(Records excerpted from a collection)
____

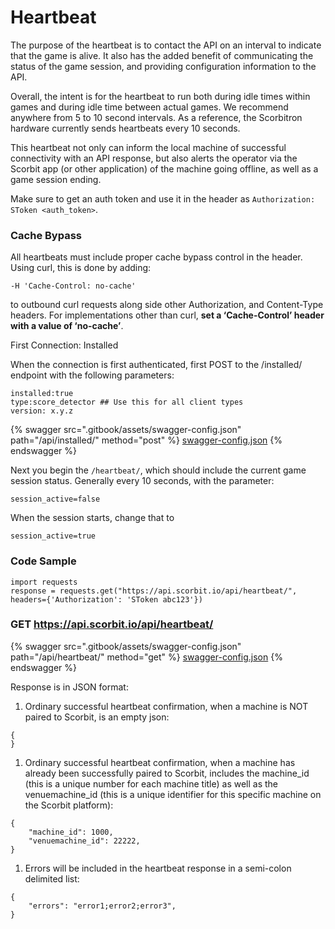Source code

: # Heartbeat

The purpose of the heartbeat is to contact the API on an interval to indicate that the game is alive. It also has the added benefit of communicating the status of the game session, and providing configuration information to the API.

Overall, the intent is for the heartbeat to run both during idle times within games and during idle time between actual games. We recommend anywhere from 5 to 10 second intervals. As a reference, the Scorbitron hardware currently sends heartbeats every 10 seconds.

This heartbeat not only can inform the local machine of successful connectivity with an API response, but also alerts the operator via the Scorbit app (or other application) of the machine going offline, as well as a game session ending.

Make sure to get an auth token and use it in the header as `Authorization: SToken <auth_token>`.

### Cache Bypass

All heartbeats must include proper cache bypass control in the header. Using curl, this is done by adding:

```
-H 'Cache-Control: no-cache'
```

to outbound curl requests along side other Authorization, and Content-Type headers. For implementations other than curl, **set a ‘Cache-Control’ header with a value of ‘no-cache’**.

First Connection: Installed

When the connection is first authenticated, first POST to the /installed/ endpoint with the following parameters:

```
installed:true
type:score_detector ## Use this for all client types
version: x.y.z
```

{% swagger src=".gitbook/assets/swagger-config.json" path="/api/installed/" method="post" %}
[swagger-config.json](.gitbook/assets/swagger-config.json)
{% endswagger %}

Next you begin the `/heartbeat/`, which should include the current game session status. Generally every 10 seconds, with the parameter:

```
session_active=false
```

When the session starts, change that to

```
session_active=true
```

### Code Sample

```
import requests
response = requests.get("https://api.scorbit.io/api/heartbeat/", headers={'Authorization': 'SToken abc123'})
```

### GET https://api.scorbit.io/api/heartbeat/

{% swagger src=".gitbook/assets/swagger-config.json" path="/api/heartbeat/" method="get" %}
[swagger-config.json](.gitbook/assets/swagger-config.json)
{% endswagger %}

Response is in JSON format:

1. Ordinary successful heartbeat confirmation, when a machine is NOT paired to Scorbit, is an empty json:

```
{
}
```

1. Ordinary successful heartbeat confirmation, when a machine has already been successfully paired to Scorbit, includes the machine\_id (this is a unique number for each machine title) as well as the venuemachine\_id (this is a unique identifier for this specific machine on the Scorbit platform):

```
{
    "machine_id": 1000,
    "venuemachine_id": 22222,
}
```

1. Errors will be included in the heartbeat response in a semi-colon delimited list:

```
{
    "errors": "error1;error2;error3",
}
```
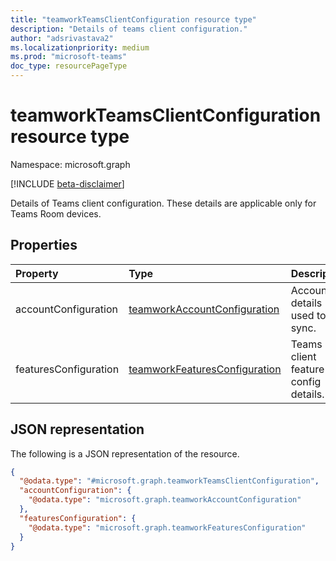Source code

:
 ```yaml
---
title: "teamworkTeamsClientConfiguration resource type"
description: "Details of teams client configuration."
author: "adsrivastava2"
ms.localizationpriority: medium
ms.prod: "microsoft-teams"
doc_type: resourcePageType
---
```


# teamworkTeamsClientConfiguration resource type

Namespace: microsoft.graph

[!INCLUDE [beta-disclaimer](../../includes/beta-disclaimer.md)]

Details of Teams client configuration. These details are applicable only for Teams Room devices. 

## Properties
|Property|Type|Description|
|:---|:---|:---|
|accountConfiguration|[teamworkAccountConfiguration](../resources/teamworkaccountconfiguration.md)|Account details used to sync.|
|featuresConfiguration|[teamworkFeaturesConfiguration](../resources/teamworkfeaturesconfiguration.md)|Teams client feature config details.|


## JSON representation
The following is a JSON representation of the resource.
<!-- {
  "blockType": "resource",
  "@odata.type": "microsoft.graph.teamworkTeamsClientConfiguration"
}
-->
``` json
{
  "@odata.type": "#microsoft.graph.teamworkTeamsClientConfiguration",
  "accountConfiguration": {
    "@odata.type": "microsoft.graph.teamworkAccountConfiguration"
  },
  "featuresConfiguration": {
    "@odata.type": "microsoft.graph.teamworkFeaturesConfiguration"
  }
}
```

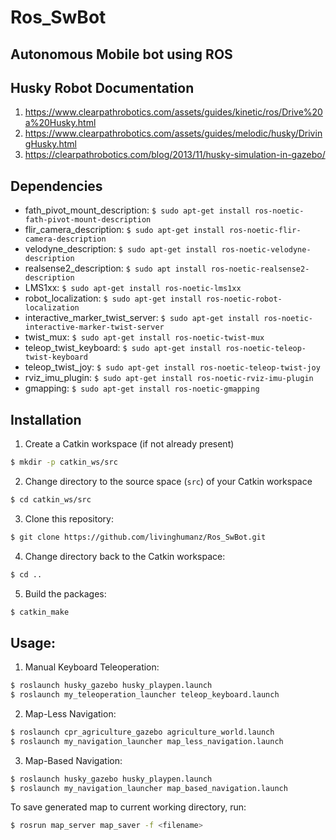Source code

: # Ros_SwBot
## Autonomous Mobile bot using ROS


## Husky Robot Documentation 
1. https://www.clearpathrobotics.com/assets/guides/kinetic/ros/Drive%20a%20Husky.html
2. https://www.clearpathrobotics.com/assets/guides/melodic/husky/DrivingHusky.html
3. https://clearpathrobotics.com/blog/2013/11/husky-simulation-in-gazebo/


## Dependencies

 - fath_pivot_mount_description: `$ sudo apt-get install ros-noetic-fath-pivot-mount-description`
 - flir_camera_description: `$ sudo apt-get install ros-noetic-flir-camera-description`
 - velodyne_description: `$ sudo apt-get install ros-noetic-velodyne-description`
 - realsense2_description: `$ sudo apt install ros-noetic-realsense2-description`
 - LMS1xx: `$ sudo apt-get install ros-noetic-lms1xx`
 - robot_localization: `$ sudo apt-get install ros-noetic-robot-localization`
 - interactive_marker_twist_server: `$ sudo apt-get install ros-noetic-interactive-marker-twist-server`
 - twist_mux: `$ sudo apt-get install ros-noetic-twist-mux`
 - teleop_twist_keyboard: `$ sudo apt-get install ros-noetic-teleop-twist-keyboard`
 - teleop_twist_joy: `$ sudo apt-get install ros-noetic-teleop-twist-joy`
 - rviz_imu_plugin: `$ sudo apt-get install ros-noetic-rviz-imu-plugin`
 - gmapping: `$ sudo apt-get install ros-noetic-gmapping`

## Installation

1. Create a Catkin workspace (if not already present)
  ```bash
  $ mkdir -p catkin_ws/src
  ```
2. Change directory to the source space (`src`) of your Catkin workspace
  ```bash
  $ cd catkin_ws/src
  ```
3. Clone this repository:
  ```bash
  $ git clone https://github.com/livinghumanz/Ros_SwBot.git
  ```
4. Change directory back to the Catkin workspace:
  ```bash
  $ cd ..
  ```
5. Build the packages:
  ```bash
  $ catkin_make
  ```
## Usage:

1. Manual Keyboard Teleoperation:
```bash
$ roslaunch husky_gazebo husky_playpen.launch
$ roslaunch my_teleoperation_launcher teleop_keyboard.launch
```
2. Map-Less Navigation:
```bash
$ roslaunch cpr_agriculture_gazebo agriculture_world.launch
$ roslaunch my_navigation_launcher map_less_navigation.launch
```
3. Map-Based Navigation:
```bash
$ roslaunch husky_gazebo husky_playpen.launch
$ roslaunch my_navigation_launcher map_based_navigation.launch
```
To save generated map to current working directory, run:
```bash
$ rosrun map_server map_saver -f <filename>
```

____

• _EXERCISE INSTRUCTIONS_
Please transcribe every entry exactly as written, leaving the pictures out.

• _SOLUTION TO THE EXERCISE_
Source code

: # Heartbeat

The purpose of the heartbeat is to contact the API on an interval to indicate that the game is alive. It also has the added benefit of communicating the status of the game session, and providing configuration information to the API.

Overall, the intent is for the heartbeat to run both during idle times within games and during idle time between actual games. We recommend anywhere from 5 to 10 second intervals. As a reference, the Scorbitron hardware currently sends heartbeats every 10 seconds.

This heartbeat not only can inform the local machine of successful connectivity with an API response, but also alerts the operator via the Scorbit app (or other application) of the machine going offline, as well as a game session ending.

Make sure to get an auth token and use it in the header as `Authorization: SToken <auth_token>`.

### Cache Bypass

All heartbeats must include proper cache bypass control in the header. Using curl, this is done by adding:

```
-H 'Cache-Control: no-cache'
```

to outbound curl requests along side other Authorization, and Content-Type headers. For implementations other than curl, **set a ‘Cache-Control’ header with a value of ‘no-cache’**.

First Connection: Installed

When the connection is first authenticated, first POST to the /installed/ endpoint with the following parameters:

```
installed:true
type:score_detector ## Use this for all client types
version: x.y.z
```

{% swagger src=".gitbook/assets/swagger-config.json" path="/api/installed/" method="post" %}
[swagger-config.json](.gitbook/assets/swagger-config.json)
{% endswagger %}

Next you begin the `/heartbeat/`, which should include the current game session status. Generally every 10 seconds, with the parameter:

```
session_active=false
```

When the session starts, change that to

```
session_active=true
```

### Code Sample

```
import requests
response = requests.get("https://api.scorbit.io/api/heartbeat/", headers={'Authorization': 'SToken abc123'})
```

### GET https://api.scorbit.io/api/heartbeat/

{% swagger src=".gitbook/assets/swagger-config.json" path="/api/heartbeat/" method="get" %}
[swagger-config.json](.gitbook/assets/swagger-config.json)
{% endswagger %}

Response is in JSON format:

1. Ordinary successful heartbeat confirmation, when a machine is NOT paired to Scorbit, is an empty json:

```
{
}
```

1. Ordinary successful heartbeat confirmation, when a machine has already been successfully paired to Scorbit, includes the machine\_id (this is a unique number for each machine title) as well as the venuemachine\_id (this is a unique identifier for this specific machine on the Scorbit platform):

```
{
    "machine_id": 1000,
    "venuemachine_id": 22222,
}
```

1. Errors will be included in the heartbeat response in a semi-colon delimited list:

```
{
    "errors": "error1;error2;error3",
}
```
Source code

:
 ```yaml
---
title: "teamworkTeamsClientConfiguration resource type"
description: "Details of teams client configuration."
author: "adsrivastava2"
ms.localizationpriority: medium
ms.prod: "microsoft-teams"
doc_type: resourcePageType
---
```


# teamworkTeamsClientConfiguration resource type

Namespace: microsoft.graph

[!INCLUDE [beta-disclaimer](../../includes/beta-disclaimer.md)]

Details of Teams client configuration. These details are applicable only for Teams Room devices. 

## Properties
|Property|Type|Description|
|:---|:---|:---|
|accountConfiguration|[teamworkAccountConfiguration](../resources/teamworkaccountconfiguration.md)|Account details used to sync.|
|featuresConfiguration|[teamworkFeaturesConfiguration](../resources/teamworkfeaturesconfiguration.md)|Teams client feature config details.|


## JSON representation
The following is a JSON representation of the resource.
<!-- {
  "blockType": "resource",
  "@odata.type": "microsoft.graph.teamworkTeamsClientConfiguration"
}
-->
``` json
{
  "@odata.type": "#microsoft.graph.teamworkTeamsClientConfiguration",
  "accountConfiguration": {
    "@odata.type": "microsoft.graph.teamworkAccountConfiguration"
  },
  "featuresConfiguration": {
    "@odata.type": "microsoft.graph.teamworkFeaturesConfiguration"
  }
}
```

Source code

: # Ros_SwBot
## Autonomous Mobile bot using ROS


## Husky Robot Documentation 
1. https://www.clearpathrobotics.com/assets/guides/kinetic/ros/Drive%20a%20Husky.html
2. https://www.clearpathrobotics.com/assets/guides/melodic/husky/DrivingHusky.html
3. https://clearpathrobotics.com/blog/2013/11/husky-simulation-in-gazebo/


## Dependencies

 - fath_pivot_mount_description: `$ sudo apt-get install ros-noetic-fath-pivot-mount-description`
 - flir_camera_description: `$ sudo apt-get install ros-noetic-flir-camera-description`
 - velodyne_description: `$ sudo apt-get install ros-noetic-velodyne-description`
 - realsense2_description: `$ sudo apt install ros-noetic-realsense2-description`
 - LMS1xx: `$ sudo apt-get install ros-noetic-lms1xx`
 - robot_localization: `$ sudo apt-get install ros-noetic-robot-localization`
 - interactive_marker_twist_server: `$ sudo apt-get install ros-noetic-interactive-marker-twist-server`
 - twist_mux: `$ sudo apt-get install ros-noetic-twist-mux`
 - teleop_twist_keyboard: `$ sudo apt-get install ros-noetic-teleop-twist-keyboard`
 - teleop_twist_joy: `$ sudo apt-get install ros-noetic-teleop-twist-joy`
 - rviz_imu_plugin: `$ sudo apt-get install ros-noetic-rviz-imu-plugin`
 - gmapping: `$ sudo apt-get install ros-noetic-gmapping`

## Installation

1. Create a Catkin workspace (if not already present)
  ```bash
  $ mkdir -p catkin_ws/src
  ```
2. Change directory to the source space (`src`) of your Catkin workspace
  ```bash
  $ cd catkin_ws/src
  ```
3. Clone this repository:
  ```bash
  $ git clone https://github.com/livinghumanz/Ros_SwBot.git
  ```
4. Change directory back to the Catkin workspace:
  ```bash
  $ cd ..
  ```
5. Build the packages:
  ```bash
  $ catkin_make
  ```
## Usage:

1. Manual Keyboard Teleoperation:
```bash
$ roslaunch husky_gazebo husky_playpen.launch
$ roslaunch my_teleoperation_launcher teleop_keyboard.launch
```
2. Map-Less Navigation:
```bash
$ roslaunch cpr_agriculture_gazebo agriculture_world.launch
$ roslaunch my_navigation_launcher map_less_navigation.launch
```
3. Map-Based Navigation:
```bash
$ roslaunch husky_gazebo husky_playpen.launch
$ roslaunch my_navigation_launcher map_based_navigation.launch
```
To save generated map to current working directory, run:
```bash
$ rosrun map_server map_saver -f <filename>
```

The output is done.